** Opening Entries supplied block **
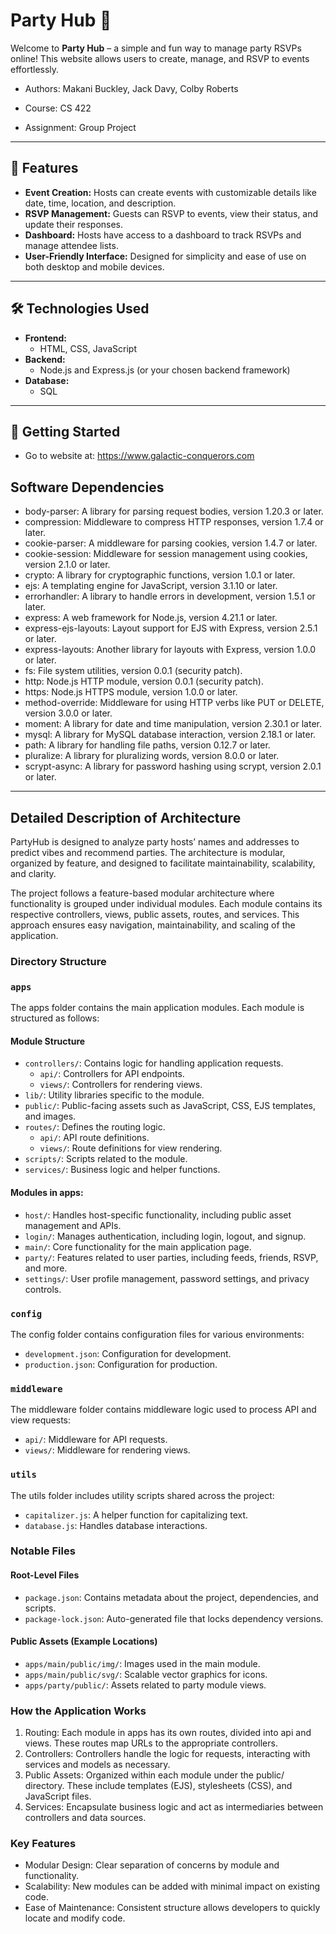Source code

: # Party Hub 🎉

Welcome to **Party Hub** – a simple and fun way to manage party RSVPs online! This website allows users to create, manage, and RSVP to events effortlessly.

- Authors: Makani Buckley, Jack Davy, Colby Roberts

- Course: CS 422
- Assignment: Group Project
---

## 🌟 Features
- **Event Creation:** Hosts can create events with customizable details like date, time, location, and description.
- **RSVP Management:** Guests can RSVP to events, view their status, and update their responses.
- **Dashboard:** Hosts have access to a dashboard to track RSVPs and manage attendee lists.
- **User-Friendly Interface:** Designed for simplicity and ease of use on both desktop and mobile devices.

---

## 🛠️ Technologies Used
- **Frontend:**
  - HTML, CSS, JavaScript
- **Backend:**
  - Node.js and Express.js (or your chosen backend framework)
- **Database:**
  - SQL

---

## 🚀 Getting Started

- Go to website at: https://www.galactic-conquerors.com

## Software Dependencies
- body-parser: A library for parsing request bodies, version 1.20.3 or later.
- compression: Middleware to compress HTTP responses, version 1.7.4 or later.
- cookie-parser: A middleware for parsing cookies, version 1.4.7 or later.
- cookie-session: Middleware for session management using cookies, version 2.1.0 or later.
- crypto: A library for cryptographic functions, version 1.0.1 or later.
- ejs: A templating engine for JavaScript, version 3.1.10 or later.
- errorhandler: A library to handle errors in development, version 1.5.1 or later.
- express: A web framework for Node.js, version 4.21.1 or later.
- express-ejs-layouts: Layout support for EJS with Express, version 2.5.1 or later.
- express-layouts: Another library for layouts with Express, version 1.0.0 or later.
- fs: File system utilities, version 0.0.1 (security patch).
- http: Node.js HTTP module, version 0.0.1 (security patch).
- https: Node.js HTTPS module, version 1.0.0 or later.
- method-override: Middleware for using HTTP verbs like PUT or DELETE, version 3.0.0 or later.
- moment: A library for date and time manipulation, version 2.30.1 or later.
- mysql: A library for MySQL database interaction, version 2.18.1 or later.
- path: A library for handling file paths, version 0.12.7 or later.
- pluralize: A library for pluralizing words, version 8.0.0 or later.
- scrypt-async: A library for password hashing using scrypt, version 2.0.1 or later.

---

## Detailed Description of Architecture

PartyHub is designed to analyze party hosts’ names and addresses to predict vibes and recommend parties. The architecture is modular, organized by feature, and designed to facilitate maintainability, scalability, and clarity.

The project follows a feature-based modular architecture where functionality is grouped under individual modules. Each module contains its respective controllers, views, public assets, routes, and services. This approach ensures easy navigation, maintainability, and scaling of the application.

### Directory Structure
### `apps`
The apps folder contains the main application modules. Each module is structured as follows:

#### Module Structure
* `controllers/`: Contains logic for handling application requests.
  * `api/`: Controllers for API endpoints.
  * `views/`: Controllers for rendering views.
* `lib/`: Utility libraries specific to the module.
* `public/`: Public-facing assets such as JavaScript, CSS, EJS templates, and images.
* `routes/`: Defines the routing logic.
  * `api/`: API route definitions.
  * `views/`: Route definitions for view rendering.
* `scripts/`: Scripts related to the module.
* `services/`: Business logic and helper functions.

#### Modules in apps:
* `host/`: Handles host-specific functionality, including public asset management and APIs.
* `login/`: Manages authentication, including login, logout, and signup.
* `main/`: Core functionality for the main application page.
* `party/`: Features related to user parties, including feeds, friends, RSVP, and more.
* `settings/`: User profile management, password settings, and privacy controls.

### `config`
The config folder contains configuration files for various environments:

* `development.json`: Configuration for development.
* `production.json`: Configuration for production.

### `middleware`
The middleware folder contains middleware logic used to process API and view requests:

* `api/`: Middleware for API requests.
* `views/`: Middleware for rendering views.

### `utils`
The utils folder includes utility scripts shared across the project:

* `capitalizer.js`: A helper function for capitalizing text.
* `database.js`: Handles database interactions.

### Notable Files

#### Root-Level Files
* `package.json`: Contains metadata about the project, dependencies, and scripts.
* `package-lock.json`: Auto-generated file that locks dependency versions.

#### Public Assets (Example Locations)
* `apps/main/public/img/`: Images used in the main module.
* `apps/main/public/svg/`: Scalable vector graphics for icons.
* `apps/party/public/`: Assets related to party module views.

### How the Application Works
1. Routing: Each module in apps has its own routes, divided into api and views. These routes map URLs to the appropriate controllers.
2. Controllers: Controllers handle the logic for requests, interacting with services and models as necessary.
3. Public Assets: Organized within each module under the public/ directory. These include templates (EJS), stylesheets (CSS), and JavaScript files.
4. Services: Encapsulate business logic and act as intermediaries between controllers and data sources.

### Key Features
* Modular Design: Clear separation of concerns by module and functionality.
* Scalability: New modules can be added with minimal impact on existing code.
* Ease of Maintenance: Consistent structure allows developers to quickly locate and modify code.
** Closing Entries supplied block **
Instructions for the task
How many lines in the records above contain the word "under"? Reply with the number alone.

Answer to this exercise
2